Prosseguindo esta estratégia predadora de recursos da empresa, esta, progressiva e inexoravelmente, perderá valor e, a breve prazo, ficará colocada numa situação de debilidade e comprometida a sua viabilidade futura. O país não pode assistir à destruição de mais uma empresa nacional, como recentemente alertou a Comissão de Trabalhadores.
O serviço postal tem uma importância estratégica para o país e para a soberania nacional que não pode estar à mercê de um rumo de máxima acumulação do lucro e predação de recursos como querem os seus acionistas. O resgate da concessão do serviço postal é um instrumento que o Estado não deve ignorar, mas é insuficiente e limitado, seja porque conduziria à destruição de uma empresa centenária, seja porque o Estado não tem no curto prazo uma estrutura capaz de assegurar essas funções.

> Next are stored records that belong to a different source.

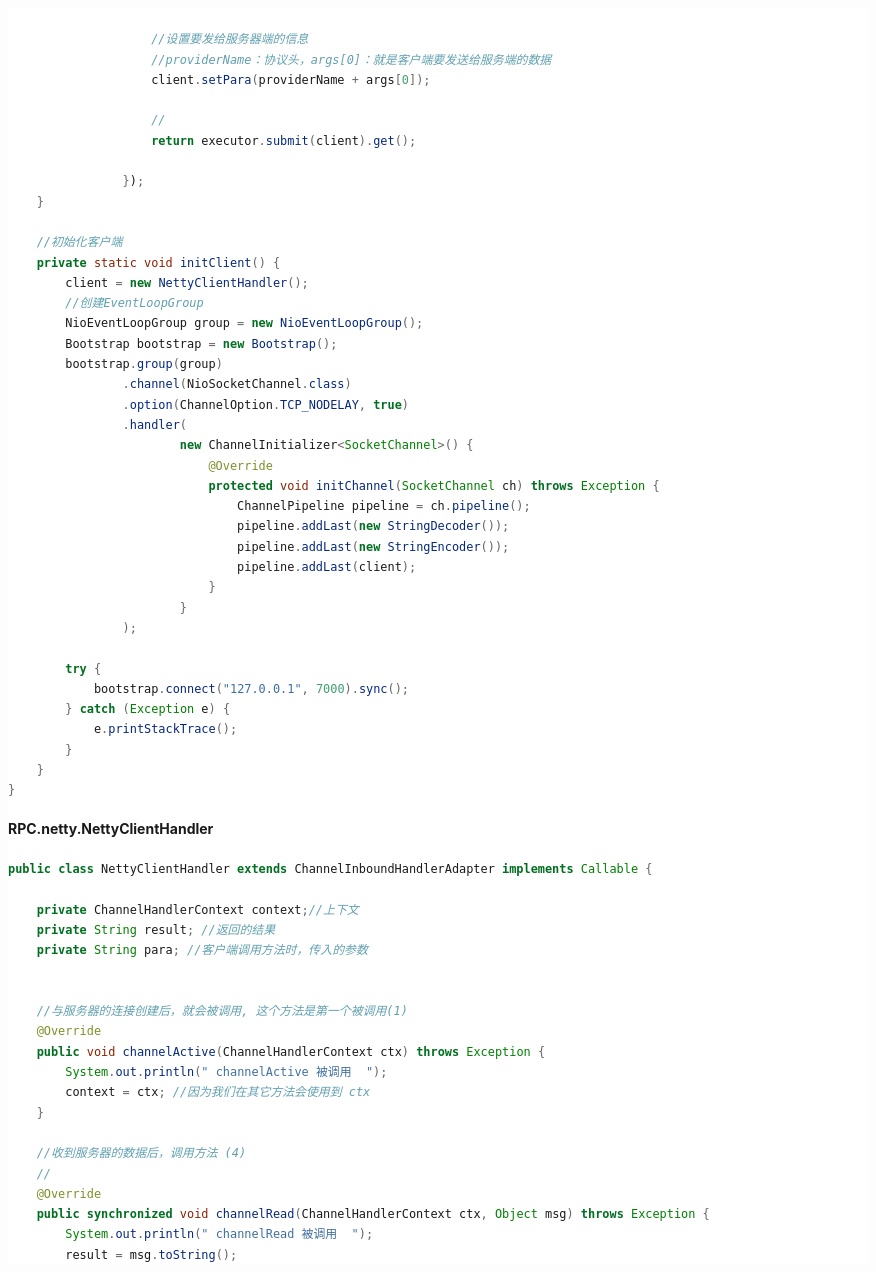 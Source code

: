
 ```java

                    //设置要发给服务器端的信息
                    //providerName：协议头，args[0]：就是客户端要发送给服务端的数据
                    client.setPara(providerName + args[0]);

                    //
                    return executor.submit(client).get();

                });
    }

    //初始化客户端
    private static void initClient() {
        client = new NettyClientHandler();
        //创建EventLoopGroup
        NioEventLoopGroup group = new NioEventLoopGroup();
        Bootstrap bootstrap = new Bootstrap();
        bootstrap.group(group)
                .channel(NioSocketChannel.class)
                .option(ChannelOption.TCP_NODELAY, true)
                .handler(
                        new ChannelInitializer<SocketChannel>() {
                            @Override
                            protected void initChannel(SocketChannel ch) throws Exception {
                                ChannelPipeline pipeline = ch.pipeline();
                                pipeline.addLast(new StringDecoder());
                                pipeline.addLast(new StringEncoder());
                                pipeline.addLast(client);
                            }
                        }
                );

        try {
            bootstrap.connect("127.0.0.1", 7000).sync();
        } catch (Exception e) {
            e.printStackTrace();
        }
    }
}
```

#### RPC.netty.NettyClientHandler

```java
public class NettyClientHandler extends ChannelInboundHandlerAdapter implements Callable {

    private ChannelHandlerContext context;//上下文
    private String result; //返回的结果
    private String para; //客户端调用方法时，传入的参数


    //与服务器的连接创建后，就会被调用, 这个方法是第一个被调用(1)
    @Override
    public void channelActive(ChannelHandlerContext ctx) throws Exception {
        System.out.println(" channelActive 被调用  ");
        context = ctx; //因为我们在其它方法会使用到 ctx
    }

    //收到服务器的数据后，调用方法 (4)
    //
    @Override
    public synchronized void channelRead(ChannelHandlerContext ctx, Object msg) throws Exception {
        System.out.println(" channelRead 被调用  ");
        result = msg.toString();
``` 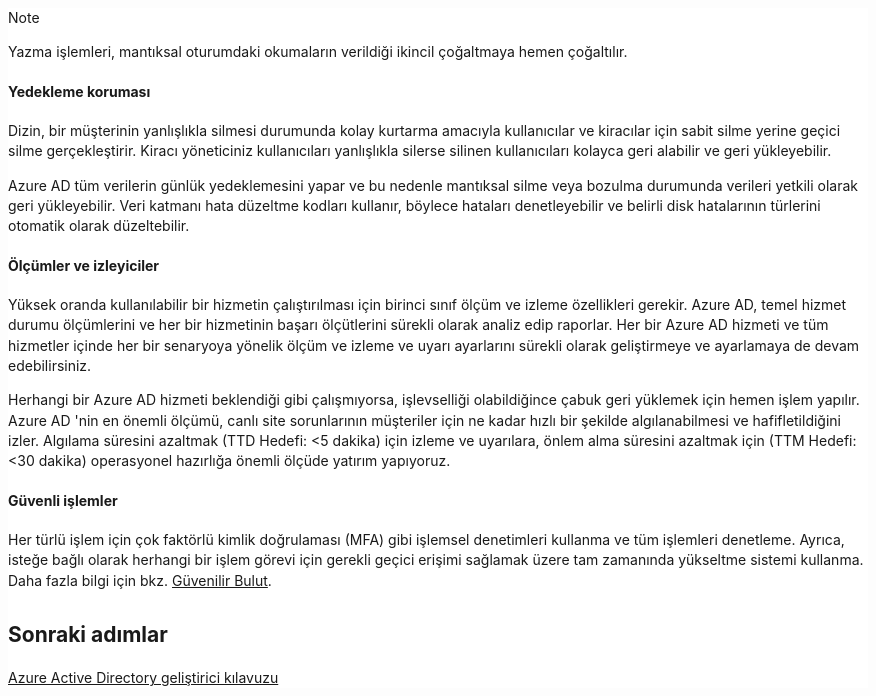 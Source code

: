  >[!NOTE]
 >Yazma işlemleri, mantıksal oturumdaki okumaların verildiği ikincil çoğaltmaya hemen çoğaltılır.

#### <a name="backup-protection"></a>Yedekleme koruması

Dizin, bir müşterinin yanlışlıkla silmesi durumunda kolay kurtarma amacıyla kullanıcılar ve kiracılar için sabit silme yerine geçici silme gerçekleştirir. Kiracı yöneticiniz kullanıcıları yanlışlıkla silerse silinen kullanıcıları kolayca geri alabilir ve geri yükleyebilir.

Azure AD tüm verilerin günlük yedeklemesini yapar ve bu nedenle mantıksal silme veya bozulma durumunda verileri yetkili olarak geri yükleyebilir. Veri katmanı hata düzeltme kodları kullanır, böylece hataları denetleyebilir ve belirli disk hatalarının türlerini otomatik olarak düzeltebilir.

#### <a name="metrics-and-monitors"></a>Ölçümler ve izleyiciler

Yüksek oranda kullanılabilir bir hizmetin çalıştırılması için birinci sınıf ölçüm ve izleme özellikleri gerekir. Azure AD, temel hizmet durumu ölçümlerini ve her bir hizmetinin başarı ölçütlerini sürekli olarak analiz edip raporlar. Her bir Azure AD hizmeti ve tüm hizmetler içinde her bir senaryoya yönelik ölçüm ve izleme ve uyarı ayarlarını sürekli olarak geliştirmeye ve ayarlamaya de devam edebilirsiniz.

Herhangi bir Azure AD hizmeti beklendiği gibi çalışmıyorsa, işlevselliği olabildiğince çabuk geri yüklemek için hemen işlem yapılır. Azure AD 'nin en önemli ölçümü, canlı site sorunlarının müşteriler için ne kadar hızlı bir şekilde algılanabilmesi ve hafifletildiğini izler. Algılama süresini azaltmak (TTD Hedefi: <5 dakika) için izleme ve uyarılara, önlem alma süresini azaltmak için (TTM Hedefi: <30 dakika) operasyonel hazırlığa önemli ölçüde yatırım yapıyoruz.

#### <a name="secure-operations"></a>Güvenli işlemler

Her türlü işlem için çok faktörlü kimlik doğrulaması (MFA) gibi işlemsel denetimleri kullanma ve tüm işlemleri denetleme. Ayrıca, isteğe bağlı olarak herhangi bir işlem görevi için gerekli geçici erişimi sağlamak üzere tam zamanında yükseltme sistemi kullanma. Daha fazla bilgi için bkz. [Güvenilir Bulut](https://azure.microsoft.com/support/trust-center).

## <a name="next-steps"></a>Sonraki adımlar

[Azure Active Directory geliştirici kılavuzu](../develop/index.yml) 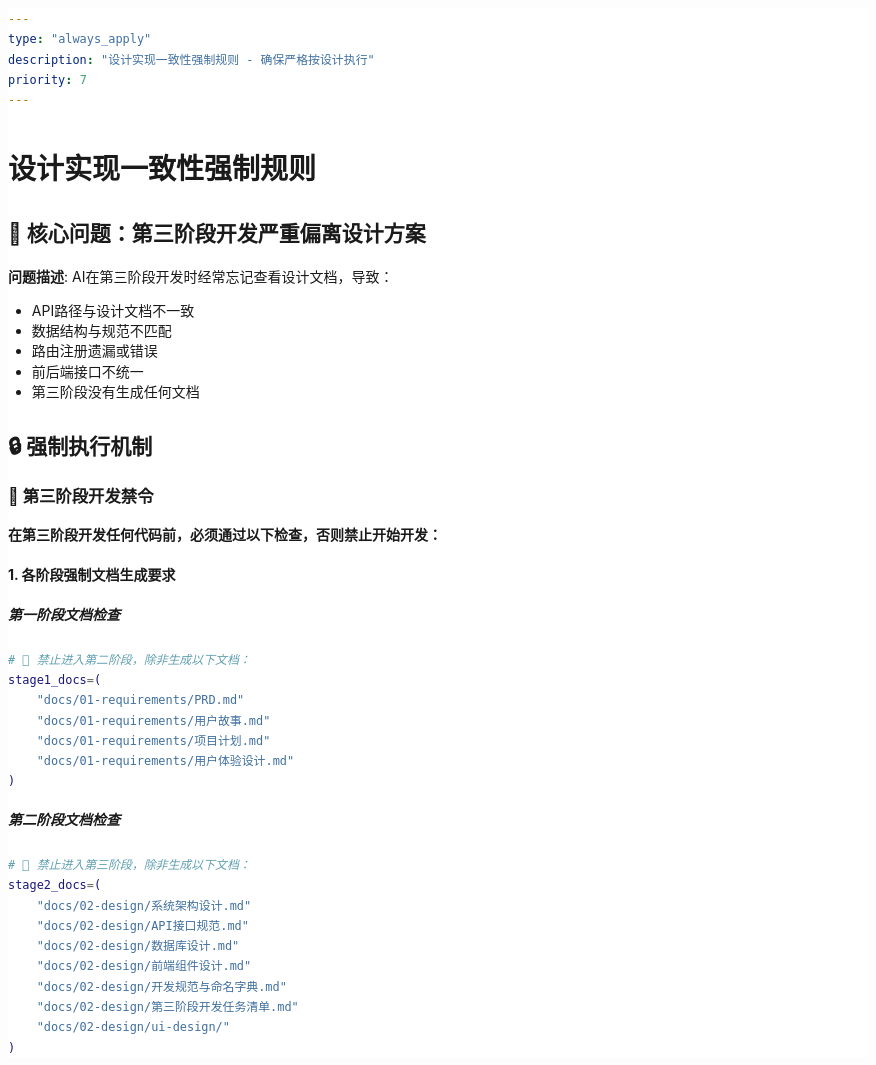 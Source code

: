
 ```yaml
---
type: "always_apply"
description: "设计实现一致性强制规则 - 确保严格按设计执行"
priority: 7
---
```


# 设计实现一致性强制规则

## 🚨 核心问题：第三阶段开发严重偏离设计方案

**问题描述**: AI在第三阶段开发时经常忘记查看设计文档，导致：
- API路径与设计文档不一致
- 数据结构与规范不匹配
- 路由注册遗漏或错误
- 前后端接口不统一
- 第三阶段没有生成任何文档

## 🔒 **强制执行机制**

### 🚫 **第三阶段开发禁令**
**在第三阶段开发任何代码前，必须通过以下检查，否则禁止开始开发：**

#### 1. 各阶段强制文档生成要求

##### 第一阶段文档检查
```bash
# 🚫 禁止进入第二阶段，除非生成以下文档：
stage1_docs=(
    "docs/01-requirements/PRD.md"
    "docs/01-requirements/用户故事.md"
    "docs/01-requirements/项目计划.md"
    "docs/01-requirements/用户体验设计.md"
)
```

##### 第二阶段文档检查
```bash
# 🚫 禁止进入第三阶段，除非生成以下文档：
stage2_docs=(
    "docs/02-design/系统架构设计.md"
    "docs/02-design/API接口规范.md"
    "docs/02-design/数据库设计.md"
    "docs/02-design/前端组件设计.md"
    "docs/02-design/开发规范与命名字典.md"
    "docs/02-design/第三阶段开发任务清单.md"
    "docs/02-design/ui-design/"
)
```
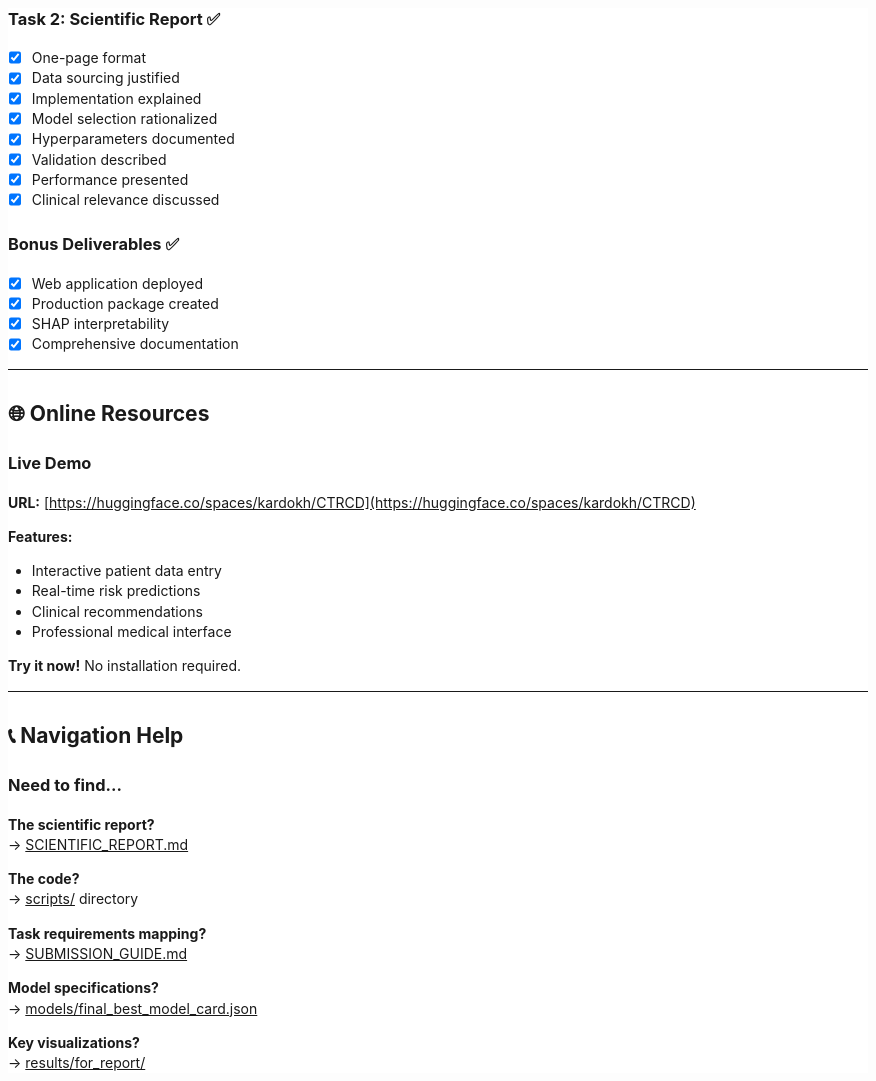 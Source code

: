 ### Task 2: Scientific Report ✅
- [x] One-page format
- [x] Data sourcing justified
- [x] Implementation explained
- [x] Model selection rationalized
- [x] Hyperparameters documented
- [x] Validation described
- [x] Performance presented
- [x] Clinical relevance discussed

### Bonus Deliverables ✅
- [x] Web application deployed
- [x] Production package created
- [x] SHAP interpretability
- [x] Comprehensive documentation

---

## 🌐 Online Resources

### Live Demo
**URL:** [https://huggingface.co/spaces/kardokh/CTRCD](https://huggingface.co/spaces/kardokh/CTRCD)

**Features:**
- Interactive patient data entry
- Real-time risk predictions
- Clinical recommendations
- Professional medical interface

**Try it now!** No installation required.

---

## 📞 Navigation Help

### Need to find...

**The scientific report?**  
→ [SCIENTIFIC_REPORT.md](SCIENTIFIC_REPORT.md)

**The code?**  
→ [scripts/](scripts/) directory

**Task requirements mapping?**  
→ [SUBMISSION_GUIDE.md](SUBMISSION_GUIDE.md)

**Model specifications?**  
→ [models/final_best_model_card.json](models/final_best_model_card.json)

**Key visualizations?**  
→ [results/for_report/](results/for_report/)
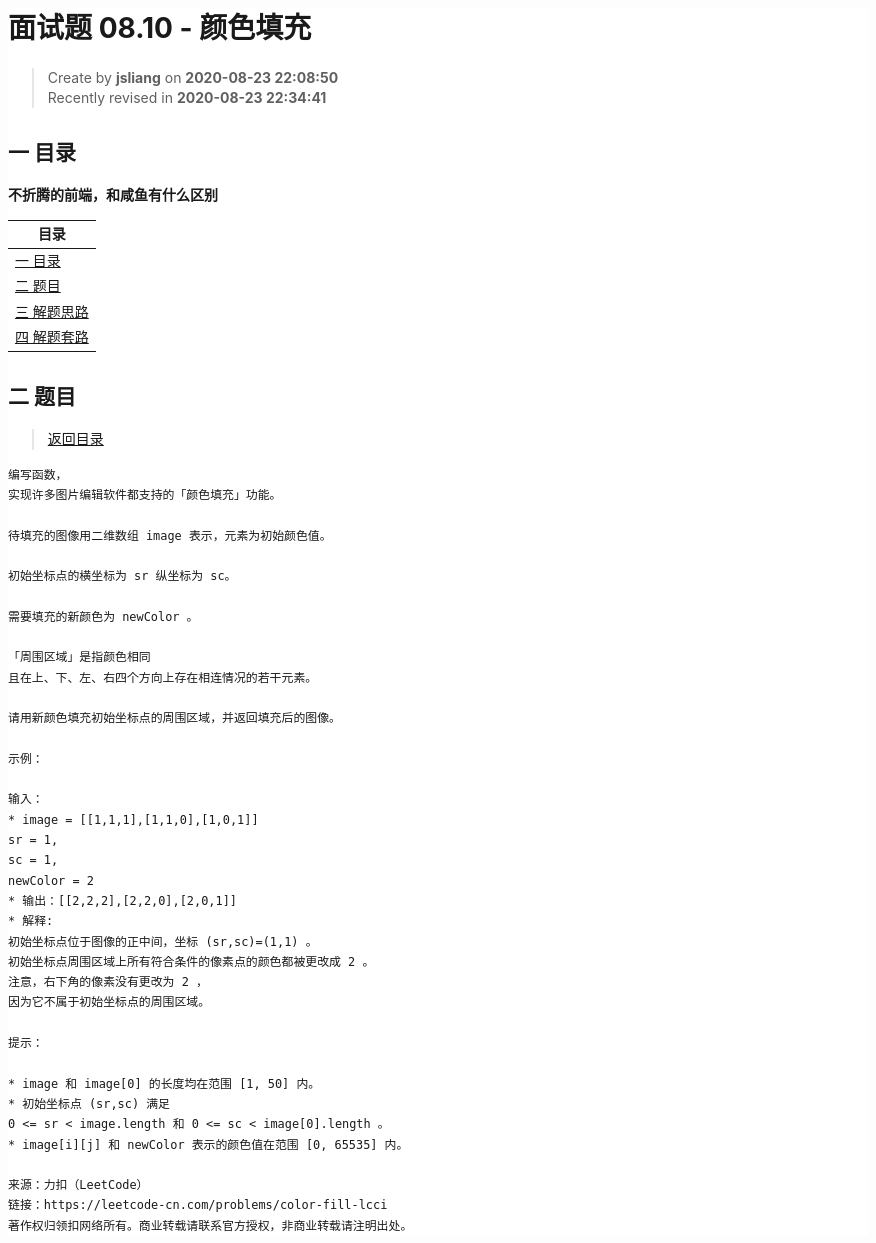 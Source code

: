 面试题 08.10 - 颜色填充
===

> Create by **jsliang** on **2020-08-23 22:08:50**  
> Recently revised in **2020-08-23 22:34:41**

## <a name="chapter-one" id="chapter-one"></a>一 目录

**不折腾的前端，和咸鱼有什么区别**

| 目录 |
| --- |
| [一 目录](#chapter-one) |
| <a name="catalog-chapter-two" id="catalog-chapter-two"></a>[二 题目](#chapter-two) |
| <a name="catalog-chapter-three" id="catalog-chapter-three"></a>[三 解题思路](#chapter-three) |
| <a name="catalog-chapter-four" id="catalog-chapter-four"></a>[四 解题套路](#chapter-four) |

## <a name="chapter-two" id="chapter-two"></a>二 题目

> [返回目录](#chapter-one)

```
编写函数，
实现许多图片编辑软件都支持的「颜色填充」功能。

待填充的图像用二维数组 image 表示，元素为初始颜色值。

初始坐标点的横坐标为 sr 纵坐标为 sc。

需要填充的新颜色为 newColor 。

「周围区域」是指颜色相同
且在上、下、左、右四个方向上存在相连情况的若干元素。

请用新颜色填充初始坐标点的周围区域，并返回填充后的图像。

示例：

输入：
* image = [[1,1,1],[1,1,0],[1,0,1]] 
sr = 1,
sc = 1,
newColor = 2
* 输出：[[2,2,2],[2,2,0],[2,0,1]]
* 解释: 
初始坐标点位于图像的正中间，坐标 (sr,sc)=(1,1) 。
初始坐标点周围区域上所有符合条件的像素点的颜色都被更改成 2 。
注意，右下角的像素没有更改为 2 ，
因为它不属于初始坐标点的周围区域。

提示：

* image 和 image[0] 的长度均在范围 [1, 50] 内。
* 初始坐标点 (sr,sc) 满足
0 <= sr < image.length 和 0 <= sc < image[0].length 。
* image[i][j] 和 newColor 表示的颜色值在范围 [0, 65535] 内。

来源：力扣（LeetCode）
链接：https://leetcode-cn.com/problems/color-fill-lcci
著作权归领扣网络所有。商业转载请联系官方授权，非商业转载请注明出处。
```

Perante este cenário, o Governo não pode continuar a assistir a esta degradação e depredação dos CTT sem nada fazer, deixando prosseguir uma estratégia tendente ao esgotamento progressivo duma empresa com papel fundamental e insubstituível para o país e populações e que emprega mais de dez mil trabalhadores. É imperioso e urgente readquirir a capacidade e responsabilidade pela sua gestão por forma a garantir a sua sustentabilidade e viabilidade futuras e para que volte a ter condições para prestar um serviço que o país, as populações e os seus trabalhadores exigem.
É um imperativo nacional, de soberania, coesão territorial e justiça social, que a Assembleia se pronuncie contra a privatização dos CTT e em defesa do serviço público postal, com a recuperação do controlo público da empresa. É um imperativo que o Governo ouça e tenha em conta a voz dos trabalhadores e das populações e assuma a sua responsabilidade de órgão de soberania, revertendo a privatização da empresa CTT Correios de Portugal.
Nestes termos, e tendo em consideração o acima exposto, ao abrigo da alínea b) do Artigo 156.º da Constituição e da alínea b) do número 1 do artigo 4.º do Regimento da Assembleia da República, os Deputados abaixo assinados do Grupo Parlamentar do PCP propõem que a Assembleia da República adote a seguinte Resolução:
A Assembleia da República, nos termos do n.º 5 do artigo 166.º da Constituição, resolve recomendar ao Governo que inicie o processo de recuperação do controlo e gestão do serviço postal universal por parte do Estado, através da reversão da privatização dos CTT-Correios de Portugal.